For someone at the apex of his career, giving up a hard-won, well deserved, position even temporarily, may be seen as a sacrifice, but not so if his intentions are to achieve something even better, namely, public trust and honour. To Ravi Karunanayake, this country’s Finance Minister – and one of its youngest – a Cabinet post, especially, one as significant as that of Foreign Affairs, is a natural role for one as accomplished as he is, not only in governance but in the management of his political party.

Mr. Karunanayake did not do as many politicians have done ad nauseam in the past: argued that he is “innocent until proven guilty” and clung to position and privilege. The edifice of abusive power has solidified in this country to the extent that often such continuation in power provides the vantage point from which to block scrutiny and evade justice.

Leaving aside that aspect of further abuse of power to hide previous abuse of power, there is that larger imperative of the constitutionally required protocols of official behaviour, the need for public accountability and transparency by our elected public officers. We pay our elected officials in governance (whether legislative, administrative or, law & order) to fulfil their duty to the nation and not to themselves.

If a public official comes under scrutiny for a serious issue of maladministration of any form, it is proper that that officer vacates that office at least until public trust can be restored in him/her once the issue is clarified. Lesser mortals have been subjected to the practice of temporary ‘interdiction’ from functions or post until completion of scrutiny.

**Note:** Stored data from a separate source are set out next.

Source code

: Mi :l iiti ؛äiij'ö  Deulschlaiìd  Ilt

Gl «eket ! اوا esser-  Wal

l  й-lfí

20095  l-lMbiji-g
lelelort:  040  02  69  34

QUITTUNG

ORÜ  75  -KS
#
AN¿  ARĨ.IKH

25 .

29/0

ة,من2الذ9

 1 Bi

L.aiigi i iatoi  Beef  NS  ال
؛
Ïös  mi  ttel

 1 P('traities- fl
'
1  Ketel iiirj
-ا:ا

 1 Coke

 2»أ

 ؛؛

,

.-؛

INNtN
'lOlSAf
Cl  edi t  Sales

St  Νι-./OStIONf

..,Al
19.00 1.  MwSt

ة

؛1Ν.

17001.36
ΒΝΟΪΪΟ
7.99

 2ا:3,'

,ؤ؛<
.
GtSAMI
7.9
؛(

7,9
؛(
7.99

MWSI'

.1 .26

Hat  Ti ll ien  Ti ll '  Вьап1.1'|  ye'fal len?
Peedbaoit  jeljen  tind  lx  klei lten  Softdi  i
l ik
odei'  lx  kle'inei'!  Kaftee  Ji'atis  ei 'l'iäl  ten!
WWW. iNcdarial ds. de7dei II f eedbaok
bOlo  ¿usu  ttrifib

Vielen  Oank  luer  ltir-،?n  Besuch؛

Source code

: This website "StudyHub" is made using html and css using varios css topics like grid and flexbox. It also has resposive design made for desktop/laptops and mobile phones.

Politicians of even the lowest rung have blithely ignored such protocol. One or two, in the past, may have been thrown out by their leaders wary of voter opinion. This country has gotten used to a political culture in which power is worshipped, minus societal and spiritual goals. The powerful use their power at whim – especially, nepotistic whims – while many in the citizenry are trapped in the related culture of subjugation in which the powerful are legitimized by the mere fact of being powerful.

The corrupt small fry may be brought to book faster – a feature of that larger ethos of abusing of power. But can the powerful get away scot free? In some parts of the world, they have, but not fortunately, in this country. Past initiatives like the Criminal Justice Commission - even if it was also partly a tool of the newly powerful - have helped affirm the non-autocratic spirit of our modern society and state. The powerful have been brought to book in our past and, today, that scrutiny has become both, comprehensive as well as incisively probing, thanks mainly, to the citizenry’s own demand for good governance.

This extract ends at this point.